▶ [WHAT TO PRODUCE]
Quote exactly and only this range of lines in the data below: the line that holds "बनी चीज़ें, और" to the line that holds "मरम्मत तो करती हैं, पर धीरे।", both included.

──────── GIVEN DATA ────────

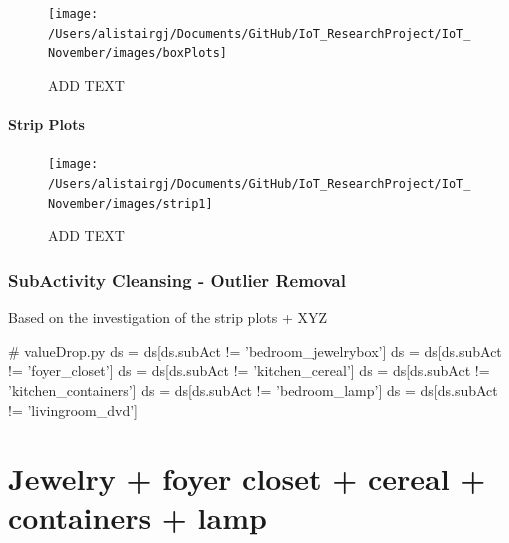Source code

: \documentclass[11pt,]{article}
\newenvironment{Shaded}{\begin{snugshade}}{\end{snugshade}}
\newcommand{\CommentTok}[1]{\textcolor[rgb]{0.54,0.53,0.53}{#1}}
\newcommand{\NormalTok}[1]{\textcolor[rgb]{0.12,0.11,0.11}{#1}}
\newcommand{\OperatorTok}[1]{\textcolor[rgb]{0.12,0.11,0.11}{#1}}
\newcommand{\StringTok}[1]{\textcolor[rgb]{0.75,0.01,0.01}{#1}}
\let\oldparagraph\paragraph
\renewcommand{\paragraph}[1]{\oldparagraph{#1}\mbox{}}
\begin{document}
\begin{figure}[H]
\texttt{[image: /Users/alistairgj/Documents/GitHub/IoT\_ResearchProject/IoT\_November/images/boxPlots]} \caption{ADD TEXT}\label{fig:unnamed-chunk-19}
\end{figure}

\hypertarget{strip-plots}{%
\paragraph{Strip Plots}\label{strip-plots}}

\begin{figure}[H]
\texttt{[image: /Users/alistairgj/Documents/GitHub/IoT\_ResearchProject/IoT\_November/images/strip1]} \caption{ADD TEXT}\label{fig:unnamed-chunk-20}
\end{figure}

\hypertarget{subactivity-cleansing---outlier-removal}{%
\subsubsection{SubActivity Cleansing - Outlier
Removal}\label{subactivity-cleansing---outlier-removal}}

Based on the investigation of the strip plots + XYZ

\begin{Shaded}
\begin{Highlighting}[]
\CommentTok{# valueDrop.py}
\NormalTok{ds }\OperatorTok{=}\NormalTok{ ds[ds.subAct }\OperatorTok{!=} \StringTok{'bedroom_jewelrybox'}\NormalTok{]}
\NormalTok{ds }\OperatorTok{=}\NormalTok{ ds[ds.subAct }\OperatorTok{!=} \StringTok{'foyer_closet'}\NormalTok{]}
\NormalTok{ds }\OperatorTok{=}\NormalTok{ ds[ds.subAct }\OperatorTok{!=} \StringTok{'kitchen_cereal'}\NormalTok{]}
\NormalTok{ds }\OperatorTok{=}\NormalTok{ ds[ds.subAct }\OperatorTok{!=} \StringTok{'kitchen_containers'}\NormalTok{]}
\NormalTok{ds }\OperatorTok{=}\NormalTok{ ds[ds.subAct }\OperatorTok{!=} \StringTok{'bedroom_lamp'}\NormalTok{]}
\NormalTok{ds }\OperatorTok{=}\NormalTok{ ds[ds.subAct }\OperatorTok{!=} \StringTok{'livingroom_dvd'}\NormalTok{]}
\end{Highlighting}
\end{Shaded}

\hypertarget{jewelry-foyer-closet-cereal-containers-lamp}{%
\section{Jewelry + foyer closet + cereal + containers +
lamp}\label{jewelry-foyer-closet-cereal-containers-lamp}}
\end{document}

────────
──────── GIVEN DATA ────────

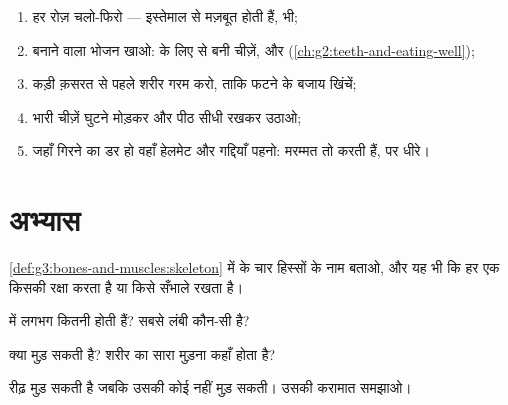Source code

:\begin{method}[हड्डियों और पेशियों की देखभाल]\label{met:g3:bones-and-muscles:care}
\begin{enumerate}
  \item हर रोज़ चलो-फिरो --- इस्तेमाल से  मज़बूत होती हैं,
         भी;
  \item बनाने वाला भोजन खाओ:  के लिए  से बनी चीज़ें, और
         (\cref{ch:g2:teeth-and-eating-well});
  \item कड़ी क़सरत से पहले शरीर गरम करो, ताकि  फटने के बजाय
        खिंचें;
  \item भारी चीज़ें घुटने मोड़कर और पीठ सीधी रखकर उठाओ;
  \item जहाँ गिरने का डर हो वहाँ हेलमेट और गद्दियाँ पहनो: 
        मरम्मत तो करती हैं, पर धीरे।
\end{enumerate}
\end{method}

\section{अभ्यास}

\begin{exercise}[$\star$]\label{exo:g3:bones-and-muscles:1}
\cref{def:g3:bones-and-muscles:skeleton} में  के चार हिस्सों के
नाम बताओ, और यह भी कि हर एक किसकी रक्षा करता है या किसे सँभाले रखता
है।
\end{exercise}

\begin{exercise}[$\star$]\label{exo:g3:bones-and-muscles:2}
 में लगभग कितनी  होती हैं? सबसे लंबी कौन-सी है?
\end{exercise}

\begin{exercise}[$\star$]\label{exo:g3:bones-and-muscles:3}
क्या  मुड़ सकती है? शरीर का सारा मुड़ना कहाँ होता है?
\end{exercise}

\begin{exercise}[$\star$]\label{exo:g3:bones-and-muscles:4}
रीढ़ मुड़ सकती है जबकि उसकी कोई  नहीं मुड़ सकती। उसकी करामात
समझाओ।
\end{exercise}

────────
──────── GIVEN DATA ────────

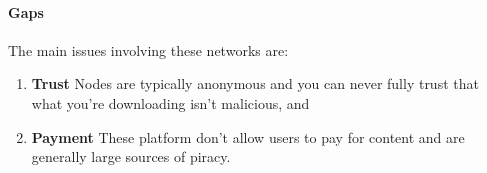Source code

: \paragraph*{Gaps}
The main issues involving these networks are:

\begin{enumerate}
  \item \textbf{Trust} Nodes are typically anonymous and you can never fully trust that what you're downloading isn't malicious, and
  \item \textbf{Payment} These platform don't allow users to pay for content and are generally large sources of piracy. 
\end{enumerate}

────────

▶ [EXERCISE SOLUTION]
  \item बनाने वाला भोजन खाओ:  के लिए  से बनी चीज़ें, और
         (\cref{ch:g2:teeth-and-eating-well});
  \item कड़ी क़सरत से पहले शरीर गरम करो, ताकि  फटने के बजाय
        खिंचें;
  \item भारी चीज़ें घुटने मोड़कर और पीठ सीधी रखकर उठाओ;
  \item जहाँ गिरने का डर हो वहाँ हेलमेट और गद्दियाँ पहनो: 
        मरम्मत तो करती हैं, पर धीरे।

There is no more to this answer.